For genomewide association (GWA) studies in family-based designs, we propose a novel two-stage strategy that weighs the association P values with the use of independently estimated weights. The association information contained in the family sample is partitioned into two orthogonal components--namely, the between-family information and the within-family information. The between-family component is used in the first (i.e., screening) stage to obtain a relative ranking of all the markers. The within-family component is used in the second (i.e., testing) stage in the framework of the standard family-based association test, and the resulting P values are weighted using the estimated marker ranking from the screening step. The approach is appealing, in that it ensures that all the markers are tested in the testing step and, at the same time, also uses information from the screening step. Through simulation studies, we show that testing all the markers is more powerful than testing only the most promising ones from the screening step, which was the method suggested by Van Steen et al. A comparison with a population-based approach shows that the approach achieves comparable power. In the presence of a reasonable level of population stratification, our approach is only slightly affected in terms of power and, since it is a family-based method, is completely robust to spurious effects. An application to a 100K scan in the Framingham Heart Study illustrates the practical advantages of our approach. The proposed method is of general applicability; it extends to any setting in which prior, independent ranking of hypotheses is available.
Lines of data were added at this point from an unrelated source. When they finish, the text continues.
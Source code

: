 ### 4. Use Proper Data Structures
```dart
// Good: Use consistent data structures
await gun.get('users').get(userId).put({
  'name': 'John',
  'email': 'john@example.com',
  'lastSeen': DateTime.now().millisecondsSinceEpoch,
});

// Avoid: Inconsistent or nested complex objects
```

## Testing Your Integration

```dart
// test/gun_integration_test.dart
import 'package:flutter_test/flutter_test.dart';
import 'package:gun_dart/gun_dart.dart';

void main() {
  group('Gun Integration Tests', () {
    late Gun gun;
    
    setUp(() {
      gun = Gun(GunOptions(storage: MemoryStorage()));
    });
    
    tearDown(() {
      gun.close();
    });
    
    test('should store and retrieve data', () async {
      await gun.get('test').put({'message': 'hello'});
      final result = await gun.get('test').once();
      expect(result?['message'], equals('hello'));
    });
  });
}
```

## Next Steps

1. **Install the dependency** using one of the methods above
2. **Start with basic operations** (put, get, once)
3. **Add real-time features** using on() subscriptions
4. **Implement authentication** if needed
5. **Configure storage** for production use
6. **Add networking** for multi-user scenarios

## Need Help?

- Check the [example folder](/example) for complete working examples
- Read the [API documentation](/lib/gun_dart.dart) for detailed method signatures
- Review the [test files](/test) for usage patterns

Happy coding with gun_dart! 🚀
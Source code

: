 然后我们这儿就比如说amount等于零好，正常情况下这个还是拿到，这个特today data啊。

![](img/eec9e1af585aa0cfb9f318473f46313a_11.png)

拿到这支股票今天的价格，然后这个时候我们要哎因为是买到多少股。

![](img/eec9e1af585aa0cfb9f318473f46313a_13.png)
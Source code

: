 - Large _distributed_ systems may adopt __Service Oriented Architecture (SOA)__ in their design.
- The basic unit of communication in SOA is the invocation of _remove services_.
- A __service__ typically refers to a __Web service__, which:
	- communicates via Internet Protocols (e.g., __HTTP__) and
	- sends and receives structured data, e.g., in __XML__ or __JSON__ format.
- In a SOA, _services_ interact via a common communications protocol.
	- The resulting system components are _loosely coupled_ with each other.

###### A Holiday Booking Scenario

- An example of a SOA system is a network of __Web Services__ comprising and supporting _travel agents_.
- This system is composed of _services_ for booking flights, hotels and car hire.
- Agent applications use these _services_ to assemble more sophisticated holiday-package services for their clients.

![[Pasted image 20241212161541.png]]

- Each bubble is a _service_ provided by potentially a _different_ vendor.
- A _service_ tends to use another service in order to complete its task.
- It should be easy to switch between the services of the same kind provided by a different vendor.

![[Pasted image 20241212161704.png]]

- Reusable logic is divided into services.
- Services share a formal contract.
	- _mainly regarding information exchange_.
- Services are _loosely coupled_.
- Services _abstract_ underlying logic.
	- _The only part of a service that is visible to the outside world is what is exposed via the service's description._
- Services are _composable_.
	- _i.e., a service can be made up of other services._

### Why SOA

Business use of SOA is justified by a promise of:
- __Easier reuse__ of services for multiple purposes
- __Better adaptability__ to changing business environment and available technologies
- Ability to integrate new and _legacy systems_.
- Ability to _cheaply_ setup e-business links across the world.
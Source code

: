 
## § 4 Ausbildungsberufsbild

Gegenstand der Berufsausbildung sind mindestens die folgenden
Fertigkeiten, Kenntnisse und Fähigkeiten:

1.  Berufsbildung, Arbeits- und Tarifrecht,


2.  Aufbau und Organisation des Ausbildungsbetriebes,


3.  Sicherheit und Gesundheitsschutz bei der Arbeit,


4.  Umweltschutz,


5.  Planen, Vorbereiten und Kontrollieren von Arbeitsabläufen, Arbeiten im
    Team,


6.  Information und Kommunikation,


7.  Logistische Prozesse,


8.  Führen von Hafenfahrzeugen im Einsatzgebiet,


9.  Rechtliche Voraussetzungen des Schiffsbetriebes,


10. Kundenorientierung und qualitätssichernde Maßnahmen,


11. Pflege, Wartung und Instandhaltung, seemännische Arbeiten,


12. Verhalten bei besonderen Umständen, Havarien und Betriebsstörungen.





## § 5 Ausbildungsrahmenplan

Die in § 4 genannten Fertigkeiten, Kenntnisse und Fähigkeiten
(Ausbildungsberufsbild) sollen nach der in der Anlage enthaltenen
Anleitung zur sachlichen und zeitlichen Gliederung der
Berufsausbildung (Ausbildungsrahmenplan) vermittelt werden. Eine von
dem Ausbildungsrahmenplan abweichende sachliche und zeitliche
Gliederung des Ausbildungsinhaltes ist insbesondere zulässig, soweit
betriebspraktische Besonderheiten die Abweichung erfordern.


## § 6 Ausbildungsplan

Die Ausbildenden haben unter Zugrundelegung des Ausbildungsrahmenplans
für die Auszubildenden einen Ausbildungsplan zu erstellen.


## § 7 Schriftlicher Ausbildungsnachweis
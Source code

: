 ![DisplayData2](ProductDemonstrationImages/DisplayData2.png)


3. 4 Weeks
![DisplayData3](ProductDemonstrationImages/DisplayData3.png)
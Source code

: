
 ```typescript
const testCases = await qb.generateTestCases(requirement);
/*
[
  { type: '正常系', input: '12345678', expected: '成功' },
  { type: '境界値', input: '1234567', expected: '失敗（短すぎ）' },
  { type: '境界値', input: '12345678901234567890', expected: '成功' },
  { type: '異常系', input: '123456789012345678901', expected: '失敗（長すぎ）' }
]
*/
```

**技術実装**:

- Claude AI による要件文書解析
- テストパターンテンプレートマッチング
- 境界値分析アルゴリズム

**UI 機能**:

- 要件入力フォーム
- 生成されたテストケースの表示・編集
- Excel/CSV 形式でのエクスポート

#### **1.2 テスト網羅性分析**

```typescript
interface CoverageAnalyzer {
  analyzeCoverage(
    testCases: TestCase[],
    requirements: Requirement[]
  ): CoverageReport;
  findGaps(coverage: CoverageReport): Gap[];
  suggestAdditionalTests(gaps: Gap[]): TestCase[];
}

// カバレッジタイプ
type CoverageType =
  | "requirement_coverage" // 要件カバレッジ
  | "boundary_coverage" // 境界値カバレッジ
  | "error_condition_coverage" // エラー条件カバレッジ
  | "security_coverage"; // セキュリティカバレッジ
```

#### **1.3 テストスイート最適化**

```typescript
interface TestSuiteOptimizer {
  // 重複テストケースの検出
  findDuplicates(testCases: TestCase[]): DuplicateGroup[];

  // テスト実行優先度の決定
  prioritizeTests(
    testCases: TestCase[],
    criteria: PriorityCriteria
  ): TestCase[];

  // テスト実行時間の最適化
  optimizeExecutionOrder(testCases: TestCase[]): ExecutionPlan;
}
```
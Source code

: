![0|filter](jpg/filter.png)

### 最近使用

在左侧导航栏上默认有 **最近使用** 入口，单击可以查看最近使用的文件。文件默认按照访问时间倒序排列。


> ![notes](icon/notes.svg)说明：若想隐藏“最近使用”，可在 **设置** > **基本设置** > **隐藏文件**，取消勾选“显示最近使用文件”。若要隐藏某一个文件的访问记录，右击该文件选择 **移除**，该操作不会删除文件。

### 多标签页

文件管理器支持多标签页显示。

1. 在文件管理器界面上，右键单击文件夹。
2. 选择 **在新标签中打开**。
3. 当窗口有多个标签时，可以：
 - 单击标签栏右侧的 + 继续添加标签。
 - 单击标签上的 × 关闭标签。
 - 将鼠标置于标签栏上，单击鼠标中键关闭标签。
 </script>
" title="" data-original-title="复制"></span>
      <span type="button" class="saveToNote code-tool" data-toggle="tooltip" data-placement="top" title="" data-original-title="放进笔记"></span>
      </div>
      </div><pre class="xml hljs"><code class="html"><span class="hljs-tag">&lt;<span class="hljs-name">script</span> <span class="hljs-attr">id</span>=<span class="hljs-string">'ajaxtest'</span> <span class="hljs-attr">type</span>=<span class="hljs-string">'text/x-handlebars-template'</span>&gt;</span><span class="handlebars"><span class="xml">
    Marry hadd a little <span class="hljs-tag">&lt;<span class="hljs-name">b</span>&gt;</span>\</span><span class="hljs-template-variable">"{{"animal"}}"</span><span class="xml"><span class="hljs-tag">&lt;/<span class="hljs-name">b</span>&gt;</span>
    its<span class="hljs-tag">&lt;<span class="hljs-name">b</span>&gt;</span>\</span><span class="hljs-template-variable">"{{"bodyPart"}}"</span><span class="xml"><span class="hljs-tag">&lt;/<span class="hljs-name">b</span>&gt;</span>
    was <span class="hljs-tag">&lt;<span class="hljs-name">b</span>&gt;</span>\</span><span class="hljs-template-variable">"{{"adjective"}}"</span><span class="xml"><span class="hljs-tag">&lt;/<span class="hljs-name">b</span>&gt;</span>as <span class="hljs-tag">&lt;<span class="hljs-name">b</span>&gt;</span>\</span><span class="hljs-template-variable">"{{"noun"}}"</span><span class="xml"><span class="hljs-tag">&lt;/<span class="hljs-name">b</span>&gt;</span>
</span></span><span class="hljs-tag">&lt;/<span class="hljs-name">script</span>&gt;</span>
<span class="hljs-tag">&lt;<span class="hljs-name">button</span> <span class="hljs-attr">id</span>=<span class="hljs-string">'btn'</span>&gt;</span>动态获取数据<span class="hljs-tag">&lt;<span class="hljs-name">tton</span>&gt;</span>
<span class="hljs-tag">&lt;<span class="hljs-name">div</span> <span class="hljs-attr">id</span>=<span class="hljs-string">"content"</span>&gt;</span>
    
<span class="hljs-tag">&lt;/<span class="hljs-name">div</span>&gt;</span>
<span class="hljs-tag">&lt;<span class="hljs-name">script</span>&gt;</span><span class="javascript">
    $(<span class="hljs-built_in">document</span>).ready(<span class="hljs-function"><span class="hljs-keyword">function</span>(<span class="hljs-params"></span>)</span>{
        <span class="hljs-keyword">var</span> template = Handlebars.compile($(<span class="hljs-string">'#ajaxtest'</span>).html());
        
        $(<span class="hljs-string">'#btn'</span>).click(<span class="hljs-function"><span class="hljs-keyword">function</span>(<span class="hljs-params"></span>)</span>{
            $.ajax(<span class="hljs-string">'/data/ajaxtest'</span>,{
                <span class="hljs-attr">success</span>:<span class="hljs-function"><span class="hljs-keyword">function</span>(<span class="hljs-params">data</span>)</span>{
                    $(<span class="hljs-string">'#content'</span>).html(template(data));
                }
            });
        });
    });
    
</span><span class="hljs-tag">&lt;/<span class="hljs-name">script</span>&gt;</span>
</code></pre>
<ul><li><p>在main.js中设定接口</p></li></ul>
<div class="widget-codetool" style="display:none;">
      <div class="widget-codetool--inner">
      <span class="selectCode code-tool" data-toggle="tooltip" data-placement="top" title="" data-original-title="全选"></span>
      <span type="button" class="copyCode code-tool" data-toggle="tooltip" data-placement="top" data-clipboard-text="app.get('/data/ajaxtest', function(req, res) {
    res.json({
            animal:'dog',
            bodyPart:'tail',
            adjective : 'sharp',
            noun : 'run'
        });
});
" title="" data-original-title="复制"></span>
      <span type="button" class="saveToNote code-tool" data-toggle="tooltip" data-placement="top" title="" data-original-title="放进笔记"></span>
对于基于家系设计的全基因组关联(GWA)研究,我们提出了一种新颖的两阶段策略,该策略使用独立估计的权重对关联P值进行加权。家系样本中包含的关联信息被划分为两个正交成分,即家系间信息和家系内信息。家系间成分用于第一阶段(即筛选阶段),以获得所有标记的相对排名。家系内成分用于第二阶段(即检验阶段),在标准的基于家系的关联检验框架下,使用筛选步骤中估计的标记排名对所得的P值进行加权。该方法很有吸引力,因为它确保了在检验步骤中对所有标记进行检验,同时还利用了筛选步骤中的信息。通过模拟研究,我们表明对所有标记进行检验比仅对筛选步骤中最有希望的标记进行检验更具效力,后者是Van Steen等人建议的方法。与基于群体的方法进行比较表明,我们的方法具有相当的效力。在存在合理程度的群体分层的情况下,我们的方法在效力方面仅受到轻微影响,并且由于它是一种基于家系的方法,对虚假效应完全具有稳健性。在弗雷明汉心脏研究中对100K扫描的应用说明了我们方法的实际优势。所提出的方法具有普遍适用性;它适用于任何可以获得假设的先验独立排名的情况。